What is required: The answer is all of the data repeated exactly, with each picture omitted.
___ Supplied data
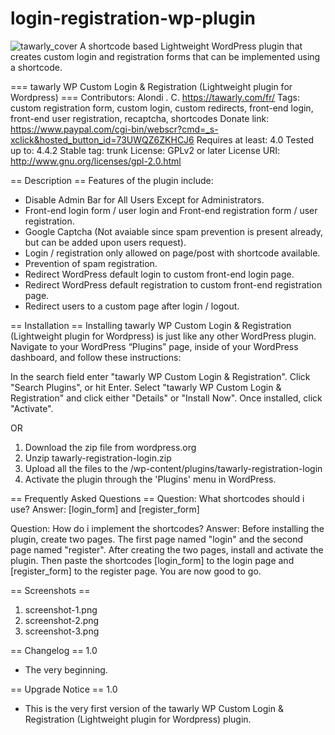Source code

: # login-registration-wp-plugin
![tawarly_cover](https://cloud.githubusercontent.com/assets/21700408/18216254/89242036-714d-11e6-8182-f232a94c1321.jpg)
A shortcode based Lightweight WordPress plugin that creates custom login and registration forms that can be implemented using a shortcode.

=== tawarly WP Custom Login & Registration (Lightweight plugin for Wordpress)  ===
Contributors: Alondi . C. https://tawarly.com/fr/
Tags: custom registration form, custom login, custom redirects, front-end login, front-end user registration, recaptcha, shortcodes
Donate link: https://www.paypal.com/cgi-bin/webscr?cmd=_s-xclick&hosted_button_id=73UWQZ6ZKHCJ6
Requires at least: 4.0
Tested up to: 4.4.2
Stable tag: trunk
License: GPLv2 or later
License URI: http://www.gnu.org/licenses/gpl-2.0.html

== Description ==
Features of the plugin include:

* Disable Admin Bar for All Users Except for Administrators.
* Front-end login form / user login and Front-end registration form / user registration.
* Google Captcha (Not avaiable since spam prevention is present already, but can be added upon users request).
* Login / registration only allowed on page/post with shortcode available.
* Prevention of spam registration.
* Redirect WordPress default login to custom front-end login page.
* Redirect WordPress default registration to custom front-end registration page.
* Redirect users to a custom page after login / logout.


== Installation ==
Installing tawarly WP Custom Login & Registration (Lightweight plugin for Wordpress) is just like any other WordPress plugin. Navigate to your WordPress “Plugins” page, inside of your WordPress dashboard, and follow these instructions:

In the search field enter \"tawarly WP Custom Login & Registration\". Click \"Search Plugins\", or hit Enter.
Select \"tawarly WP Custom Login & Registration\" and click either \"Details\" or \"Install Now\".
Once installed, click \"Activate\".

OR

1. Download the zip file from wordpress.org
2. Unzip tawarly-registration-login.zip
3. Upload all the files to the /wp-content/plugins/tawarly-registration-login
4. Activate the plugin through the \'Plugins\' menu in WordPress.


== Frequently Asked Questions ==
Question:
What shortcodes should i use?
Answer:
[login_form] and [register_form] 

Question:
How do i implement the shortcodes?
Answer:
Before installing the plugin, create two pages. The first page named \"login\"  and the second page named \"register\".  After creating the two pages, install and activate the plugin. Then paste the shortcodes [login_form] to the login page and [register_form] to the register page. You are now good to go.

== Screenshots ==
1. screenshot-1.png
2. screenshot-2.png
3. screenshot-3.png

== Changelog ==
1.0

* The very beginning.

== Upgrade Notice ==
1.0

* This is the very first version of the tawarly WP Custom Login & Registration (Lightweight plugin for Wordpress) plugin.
______
Result for this exercise:
Source code

: # login-registration-wp-plugin
![tawarly_cover](https://cloud.githubusercontent.com/assets/21700408/18216254/89242036-714d-11e6-8182-f232a94c1321.jpg)
A shortcode based Lightweight WordPress plugin that creates custom login and registration forms that can be implemented using a shortcode.

=== tawarly WP Custom Login & Registration (Lightweight plugin for Wordpress)  ===
Contributors: Alondi . C. https://tawarly.com/fr/
Tags: custom registration form, custom login, custom redirects, front-end login, front-end user registration, recaptcha, shortcodes
Donate link: https://www.paypal.com/cgi-bin/webscr?cmd=_s-xclick&hosted_button_id=73UWQZ6ZKHCJ6
Requires at least: 4.0
Tested up to: 4.4.2
Stable tag: trunk
License: GPLv2 or later
License URI: http://www.gnu.org/licenses/gpl-2.0.html

== Description ==
Features of the plugin include:

* Disable Admin Bar for All Users Except for Administrators.
* Front-end login form / user login and Front-end registration form / user registration.
* Google Captcha (Not avaiable since spam prevention is present already, but can be added upon users request).
* Login / registration only allowed on page/post with shortcode available.
* Prevention of spam registration.
* Redirect WordPress default login to custom front-end login page.
* Redirect WordPress default registration to custom front-end registration page.
* Redirect users to a custom page after login / logout.


== Installation ==
Installing tawarly WP Custom Login & Registration (Lightweight plugin for Wordpress) is just like any other WordPress plugin. Navigate to your WordPress “Plugins” page, inside of your WordPress dashboard, and follow these instructions:

In the search field enter \"tawarly WP Custom Login & Registration\". Click \"Search Plugins\", or hit Enter.
Select \"tawarly WP Custom Login & Registration\" and click either \"Details\" or \"Install Now\".
Once installed, click \"Activate\".

OR

1. Download the zip file from wordpress.org
2. Unzip tawarly-registration-login.zip
3. Upload all the files to the /wp-content/plugins/tawarly-registration-login
4. Activate the plugin through the \'Plugins\' menu in WordPress.


== Frequently Asked Questions ==
Question:
What shortcodes should i use?
Answer:
[login_form] and [register_form] 

Question:
How do i implement the shortcodes?
Answer:
Before installing the plugin, create two pages. The first page named \"login\"  and the second page named \"register\".  After creating the two pages, install and activate the plugin. Then paste the shortcodes [login_form] to the login page and [register_form] to the register page. You are now good to go.

== Screenshots ==
1. screenshot-1.png
2. screenshot-2.png
3. screenshot-3.png

== Changelog ==
1.0

* The very beginning.

== Upgrade Notice ==
1.0

* This is the very first version of the tawarly WP Custom Login & Registration (Lightweight plugin for Wordpress) plugin.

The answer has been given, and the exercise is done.